紫外線は生体中の核酸や芳香族アミノ酸に吸収され、遺伝子や蛋白質を変性させることで細胞障害を引き起こす。なかでもUVB照射により生じるシクロブタン型ピリミジンダイマー(CPD)が最も頻度の高いDNA損傷であり、修復が追いつかない場合にアポトーシス を誘導する6 。
紫外線の波長による角膜 への影響の違いを以下に示す。
UV種別 波長 主な作用機序 UVC 10〜280 nm 上皮に直接吸収。最強傷害性 UVB 280〜320 nm DNA直接損傷 UVA 320〜400 nm 酸化ストレス (間接的)
角膜上皮 細胞が紫外線を吸収すると、アポトーシス (プログラム細胞死 )が誘導される2 。動物実験では波長300 nmのUV照射後、5時間以内に角膜 の3層すべてでアポトーシス が観察されている2 。損傷を受けた上皮細胞は時間差をもって脱落し、上皮下に存在する角膜 神経叢が露出する。この神経露出が激しい疼痛の原因である1 。
曝露から症状発現までの潜伏期(30分〜24時間)は、上皮細胞のアポトーシス と脱落に要する時間を反映している1 。
電気性眼炎 はUVCを含む短波長紫外線が原因であり、傷害性が強く潜伏期が短い傾向がある。

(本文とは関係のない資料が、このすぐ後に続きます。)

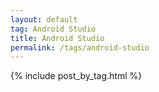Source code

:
 ```yaml
---
layout: default
tag: Android Studio
title: Android Studio
permalink: /tags/android-studio
---
```


{% include post_by_tag.html %}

一方、雪眼炎は太陽光由来のUVBが主因であり、波長が相対的に長いため症状は軽度で、発症までの時間も長い傾向にある。
大量の紫外線曝露では、上皮を越えて角膜実質 や内皮にも損傷が及びうることが動物実験で示されている。
生涯にわたる紫外線曝露の蓄積は、翼状片 ・紫外線関連角膜 変性・悪性黒色腫・非黒色腫性皮膚がんなどのリスク因子となる2 。また慢性的なUV曝露は角膜内皮 細胞や水晶体 にも酸化ストレス を与え、角膜内皮 障害や白内障 の一因となることが知られている2 ,6 。